Lead Weights also give evidence for the reform of Antiochus IV: the oldest dated ones known, so far, from the Southern Levant and Tyre were molded in 173/2 and 169/8 BCE (respectively). The office of the agoranomos is known only from this king’s reign in the region. He himself was “crazily” (Polybius: epiphanes/epimanes) interested in this office, which he reputedly held in Antioch (a weight bears his name too). He seems to have unified the weight standards of the Southern Levant, by imposing as a standard the Syrian mina of his time (ca. 550-560 g.; this corresponds, perhaps by mere chance, with about 50 shekels of the old Judean standard of 11.3 g.).
Similarly, the oldest dated evidence for administrative institutions and offices in Hellenistic Tyre appears on bilingual clay seals of documents stamped in 165/4 BCE: the shophtim [of the] koinodemion (“league of peoples”?), the xenodikion (“court-law for foreigners”), and, later, the koinodikion (“court-law common to a league”?). However, it is not clear who promoted them - Antiochus IV or the Ptolemies - as these names do not appear to be translations of traditional local institutions.
Finally, Rhodian stamped amphora handles are indirect evidence for the extension of cities around their ancient Tell (thus becoming an acropolis), obviously accompanying these administrative reforms. The graphs of the chrono-topographical distribution of the stamps show that in Nysa-Scythopolis (Beth Shean), Tel Istabah was settled only in Antiochus IV’s reign. The same is true for the development of the “lower city” of Ptolemais-Akko west of the ancient Tell. In Maresha, a Rhodian fabricant stamp found under the floor of one of the earliest insulas of the lower city proves that it was established not before ca. 183 BCE, maybe already in the reign of Seleucus IV (187-175 BCE), who may have promoted that city himself. The graph of the stamps shows a depression that lasted for about 15 years after the battle waged at Maresha by Judas the Maccabee. However, considering its location, Maresha should have been formally placed as the head of the “district” of Idumea by Antiochus IV. Probable evidence for this exists in the oldest known dated lead weight found there.
These moves in the Levant conquered by Antiochus III could have become possible only in the beginning of Antiochus IV’s reign, due to a new situation: both Ptolemy V and his wife, Cleopatra (daughter of Antiochus III and sister of Antiochus IV) were dead in 175 BCE. Indeed, Cleopatra received these territories as a dowry and they most probably were still administrated to a certain extent by the Ptolemies during all her life. Antiochus IV had a free hand to administer these areas to the full benefit of the Seleucid kingdom.
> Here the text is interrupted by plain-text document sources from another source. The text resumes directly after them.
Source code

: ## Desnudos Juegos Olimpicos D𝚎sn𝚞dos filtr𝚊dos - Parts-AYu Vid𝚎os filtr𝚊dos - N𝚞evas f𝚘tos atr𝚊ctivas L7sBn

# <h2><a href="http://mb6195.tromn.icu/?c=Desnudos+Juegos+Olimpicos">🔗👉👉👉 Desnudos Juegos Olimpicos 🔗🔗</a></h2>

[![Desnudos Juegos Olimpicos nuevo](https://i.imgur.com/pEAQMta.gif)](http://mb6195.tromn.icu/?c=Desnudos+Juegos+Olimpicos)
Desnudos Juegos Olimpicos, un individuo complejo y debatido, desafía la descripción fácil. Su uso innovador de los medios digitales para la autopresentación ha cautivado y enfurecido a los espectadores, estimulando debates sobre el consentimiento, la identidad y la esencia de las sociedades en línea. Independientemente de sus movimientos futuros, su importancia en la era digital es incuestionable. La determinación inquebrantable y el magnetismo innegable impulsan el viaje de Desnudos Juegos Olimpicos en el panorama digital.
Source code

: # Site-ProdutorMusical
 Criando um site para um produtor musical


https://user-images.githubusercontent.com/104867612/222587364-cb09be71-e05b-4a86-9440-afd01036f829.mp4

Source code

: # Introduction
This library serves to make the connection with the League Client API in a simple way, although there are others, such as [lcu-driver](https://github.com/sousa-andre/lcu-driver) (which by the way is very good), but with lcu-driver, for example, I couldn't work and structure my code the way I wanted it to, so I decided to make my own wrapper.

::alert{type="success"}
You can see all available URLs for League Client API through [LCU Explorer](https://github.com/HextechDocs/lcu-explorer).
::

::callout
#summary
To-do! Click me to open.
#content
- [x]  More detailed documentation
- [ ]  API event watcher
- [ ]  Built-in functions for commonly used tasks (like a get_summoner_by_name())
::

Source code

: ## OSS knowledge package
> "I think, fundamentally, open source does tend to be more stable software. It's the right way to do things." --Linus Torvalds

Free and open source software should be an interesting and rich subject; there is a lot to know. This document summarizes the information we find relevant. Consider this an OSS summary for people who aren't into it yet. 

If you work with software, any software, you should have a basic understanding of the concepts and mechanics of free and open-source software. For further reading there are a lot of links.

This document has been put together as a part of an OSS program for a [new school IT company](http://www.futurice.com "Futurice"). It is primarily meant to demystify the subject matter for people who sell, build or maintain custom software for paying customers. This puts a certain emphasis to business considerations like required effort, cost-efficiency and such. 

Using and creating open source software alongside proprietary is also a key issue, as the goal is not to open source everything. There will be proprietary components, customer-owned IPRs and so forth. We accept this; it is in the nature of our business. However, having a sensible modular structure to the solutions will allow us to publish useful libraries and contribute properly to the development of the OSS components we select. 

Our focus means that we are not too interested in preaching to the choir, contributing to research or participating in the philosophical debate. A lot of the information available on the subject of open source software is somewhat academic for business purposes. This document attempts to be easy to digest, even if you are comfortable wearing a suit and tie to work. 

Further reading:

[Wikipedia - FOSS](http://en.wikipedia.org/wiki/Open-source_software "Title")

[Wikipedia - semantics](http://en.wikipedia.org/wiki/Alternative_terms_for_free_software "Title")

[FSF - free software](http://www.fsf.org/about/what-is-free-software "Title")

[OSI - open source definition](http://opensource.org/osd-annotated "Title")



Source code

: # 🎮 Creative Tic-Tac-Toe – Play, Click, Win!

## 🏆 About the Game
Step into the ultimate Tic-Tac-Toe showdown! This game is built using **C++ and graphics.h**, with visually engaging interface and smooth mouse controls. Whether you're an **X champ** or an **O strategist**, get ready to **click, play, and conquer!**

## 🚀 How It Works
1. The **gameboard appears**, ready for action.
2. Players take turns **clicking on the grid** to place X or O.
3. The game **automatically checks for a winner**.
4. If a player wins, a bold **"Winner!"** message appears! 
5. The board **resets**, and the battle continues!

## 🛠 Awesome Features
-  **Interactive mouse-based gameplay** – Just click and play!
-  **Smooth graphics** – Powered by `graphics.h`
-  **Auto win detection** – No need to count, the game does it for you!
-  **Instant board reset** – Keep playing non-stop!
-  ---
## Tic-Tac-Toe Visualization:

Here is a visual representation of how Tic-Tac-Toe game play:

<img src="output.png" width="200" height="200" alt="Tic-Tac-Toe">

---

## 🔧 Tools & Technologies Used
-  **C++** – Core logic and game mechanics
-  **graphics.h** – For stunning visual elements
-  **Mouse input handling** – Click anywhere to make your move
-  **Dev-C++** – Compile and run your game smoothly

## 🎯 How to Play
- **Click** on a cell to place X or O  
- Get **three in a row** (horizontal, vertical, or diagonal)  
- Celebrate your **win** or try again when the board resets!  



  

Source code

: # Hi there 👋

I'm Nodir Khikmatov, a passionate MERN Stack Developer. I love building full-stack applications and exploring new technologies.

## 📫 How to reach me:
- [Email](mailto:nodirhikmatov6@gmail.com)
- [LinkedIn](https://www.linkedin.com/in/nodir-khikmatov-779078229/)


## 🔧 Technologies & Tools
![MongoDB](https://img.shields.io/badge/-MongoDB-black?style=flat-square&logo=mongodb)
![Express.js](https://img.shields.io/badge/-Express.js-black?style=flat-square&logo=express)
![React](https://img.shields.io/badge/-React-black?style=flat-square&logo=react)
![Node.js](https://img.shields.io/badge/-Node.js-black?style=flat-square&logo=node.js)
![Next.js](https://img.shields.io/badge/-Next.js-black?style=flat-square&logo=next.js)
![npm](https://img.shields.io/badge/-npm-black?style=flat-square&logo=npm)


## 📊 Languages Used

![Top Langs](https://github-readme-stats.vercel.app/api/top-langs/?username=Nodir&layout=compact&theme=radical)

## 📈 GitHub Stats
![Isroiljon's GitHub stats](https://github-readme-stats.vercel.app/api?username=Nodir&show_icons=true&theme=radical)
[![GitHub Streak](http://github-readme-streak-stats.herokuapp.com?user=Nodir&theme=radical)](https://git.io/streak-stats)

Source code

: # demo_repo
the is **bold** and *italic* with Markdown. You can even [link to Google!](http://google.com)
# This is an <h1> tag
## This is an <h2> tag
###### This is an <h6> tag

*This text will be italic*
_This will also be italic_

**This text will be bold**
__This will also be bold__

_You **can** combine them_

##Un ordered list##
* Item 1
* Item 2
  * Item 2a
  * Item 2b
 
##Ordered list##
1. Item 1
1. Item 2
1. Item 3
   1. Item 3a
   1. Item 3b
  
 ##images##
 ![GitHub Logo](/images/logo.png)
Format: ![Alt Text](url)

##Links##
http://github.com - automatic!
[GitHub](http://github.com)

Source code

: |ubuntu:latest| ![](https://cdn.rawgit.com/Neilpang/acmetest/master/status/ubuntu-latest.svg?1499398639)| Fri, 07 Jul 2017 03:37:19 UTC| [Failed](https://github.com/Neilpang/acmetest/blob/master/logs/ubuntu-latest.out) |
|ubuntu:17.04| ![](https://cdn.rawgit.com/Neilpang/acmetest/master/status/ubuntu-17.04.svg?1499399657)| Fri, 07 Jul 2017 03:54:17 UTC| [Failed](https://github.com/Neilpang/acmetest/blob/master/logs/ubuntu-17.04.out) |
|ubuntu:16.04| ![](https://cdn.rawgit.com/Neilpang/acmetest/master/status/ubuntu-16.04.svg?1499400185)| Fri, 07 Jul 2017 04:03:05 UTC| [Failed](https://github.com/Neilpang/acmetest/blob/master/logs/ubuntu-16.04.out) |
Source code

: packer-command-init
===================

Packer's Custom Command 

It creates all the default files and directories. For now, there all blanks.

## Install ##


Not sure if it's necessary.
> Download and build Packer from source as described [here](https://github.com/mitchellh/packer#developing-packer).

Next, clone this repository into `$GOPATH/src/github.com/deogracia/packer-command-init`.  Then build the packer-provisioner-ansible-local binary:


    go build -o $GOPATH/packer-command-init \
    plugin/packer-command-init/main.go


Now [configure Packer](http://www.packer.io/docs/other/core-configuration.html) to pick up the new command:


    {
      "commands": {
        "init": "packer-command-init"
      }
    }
However, the concomitant need of the king for levying taxes and his plundering of temples seem to have created an unbearable burden for these cities. It may be surmised that Byblos tried to escape the desecration by proclaiming special holiness on its “pseudo-autonomous” coins: “of Gebal, the holy”? The cities eventually revolted, as may be seen by interruptions in the mints of their “pseudo-autonomous” coins and a late text by Porphyry. This revolt, contemporary to that of the Maccabees, as well as the exaggerated ambitions of the king toward Egypt, put an end to these “reforms”.
Nevertheless, later evidence shows that Antiochus IV initiated a process that was followed and expanded in the next century and under the Romans (such as the leading roles of the agoranomos and of metropolis).